In the ensuing decades, digital technology will revolutionize the global energy system, bringing forth increased connectivity, dependability, and sustainability. Massive data sets, pervasive connectivity, and advances in AI are opening up new commercial opportunities and applications.
Key Restraints for Energy Management Systems Market
Every industry seeks to reduce its expenditures on consumption. Energy management systems are needed to track the energy usage of various machinery and plants. While implementing it may result in significant long-term cost and energy savings, significant upfront investments are necessary.
The main issue with energy efficiency is that small and medium-sized enterprises around the world are largely unaware of it. They are reluctant to spend money on energy-saving devices and need to be made aware of the advantages and policies that energy management systems can help them achieve.

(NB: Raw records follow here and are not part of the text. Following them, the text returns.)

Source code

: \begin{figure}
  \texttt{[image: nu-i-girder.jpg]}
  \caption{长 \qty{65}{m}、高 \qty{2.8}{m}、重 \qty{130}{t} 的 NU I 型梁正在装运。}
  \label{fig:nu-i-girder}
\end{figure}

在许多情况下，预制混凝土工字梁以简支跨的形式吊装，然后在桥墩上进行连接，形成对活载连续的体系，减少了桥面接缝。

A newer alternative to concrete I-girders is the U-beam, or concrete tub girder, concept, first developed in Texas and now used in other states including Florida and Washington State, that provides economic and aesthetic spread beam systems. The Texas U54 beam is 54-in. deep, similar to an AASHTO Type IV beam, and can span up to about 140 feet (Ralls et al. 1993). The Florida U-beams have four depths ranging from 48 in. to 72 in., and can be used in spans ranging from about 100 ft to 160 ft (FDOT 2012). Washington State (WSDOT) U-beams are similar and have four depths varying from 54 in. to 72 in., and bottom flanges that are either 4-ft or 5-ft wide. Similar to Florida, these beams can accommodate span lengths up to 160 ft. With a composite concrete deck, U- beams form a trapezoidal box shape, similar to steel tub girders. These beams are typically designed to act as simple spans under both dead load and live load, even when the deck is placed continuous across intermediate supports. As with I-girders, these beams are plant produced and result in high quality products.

Introduction of the Energy Management Systems Market
Power transmission system operation can be observed, evaluated, and optimized with the use of an EMS. Numerous sectors and EMS implementations use this system extensively. A surge in strategic investments to control energy usage has led to an increase in demand across public, commercial, residential, and industrial sectors of businesses. Regional governments all over the world have passed several rules and regulations to lower energy usage and raise public awareness of energy conservation. The EMS market is propelled forward by these laws and policies in sectors including the commercial, residential, and industrial ones. Governments in several nations are pursuing decarbonization, which entails many procedures. Many nations have implemented or are in the process of implementing energy consumption and carbon footprint reduction guidelines and rules in response to the sharp increase in carbon emission rates. Reducing carbon footprints at a reasonable cost can be achieved through efficient energy utilization.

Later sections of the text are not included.